Instructions for the task -> Using the material below, return exactly the lines between the one holding "que llamaremos $C_0$." and the one holding "Vamos repitiendo los", inclusive, and no others.

The input ->

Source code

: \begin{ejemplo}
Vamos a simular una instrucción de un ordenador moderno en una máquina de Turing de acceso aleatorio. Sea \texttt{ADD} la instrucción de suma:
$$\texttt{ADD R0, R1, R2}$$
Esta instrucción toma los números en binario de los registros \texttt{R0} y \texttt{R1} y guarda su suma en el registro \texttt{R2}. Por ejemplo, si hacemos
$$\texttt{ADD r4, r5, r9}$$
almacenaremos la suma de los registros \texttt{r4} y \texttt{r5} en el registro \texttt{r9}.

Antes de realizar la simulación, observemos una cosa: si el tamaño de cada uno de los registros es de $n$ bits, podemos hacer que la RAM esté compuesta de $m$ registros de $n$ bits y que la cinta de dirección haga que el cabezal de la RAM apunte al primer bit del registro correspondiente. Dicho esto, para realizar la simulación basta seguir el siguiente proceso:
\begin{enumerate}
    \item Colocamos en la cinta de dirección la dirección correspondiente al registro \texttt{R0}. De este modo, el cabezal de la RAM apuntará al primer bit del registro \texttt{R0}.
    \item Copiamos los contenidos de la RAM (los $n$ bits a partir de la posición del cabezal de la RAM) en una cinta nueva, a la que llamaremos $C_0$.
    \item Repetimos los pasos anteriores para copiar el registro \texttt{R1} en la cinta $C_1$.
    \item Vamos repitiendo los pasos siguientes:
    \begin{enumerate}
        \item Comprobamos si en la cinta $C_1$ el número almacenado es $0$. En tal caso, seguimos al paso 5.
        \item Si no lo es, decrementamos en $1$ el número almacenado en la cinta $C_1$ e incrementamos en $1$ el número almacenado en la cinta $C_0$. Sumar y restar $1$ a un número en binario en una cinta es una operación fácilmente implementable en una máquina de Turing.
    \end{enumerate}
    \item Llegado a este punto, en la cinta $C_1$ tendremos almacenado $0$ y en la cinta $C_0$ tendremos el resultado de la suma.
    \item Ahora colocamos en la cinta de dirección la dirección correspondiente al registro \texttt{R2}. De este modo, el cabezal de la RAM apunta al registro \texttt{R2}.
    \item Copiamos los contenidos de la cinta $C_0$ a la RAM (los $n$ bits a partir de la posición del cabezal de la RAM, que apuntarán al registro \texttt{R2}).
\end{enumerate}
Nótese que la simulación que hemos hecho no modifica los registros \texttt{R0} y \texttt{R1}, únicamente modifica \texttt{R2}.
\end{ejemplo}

Your solution ->
    \item Copiamos los contenidos de la RAM (los $n$ bits a partir de la posición del cabezal de la RAM) en una cinta nueva, a la que llamaremos $C_0$.
    \item Repetimos los pasos anteriores para copiar el registro \texttt{R1} en la cinta $C_1$.
    \item Vamos repitiendo los pasos siguientes:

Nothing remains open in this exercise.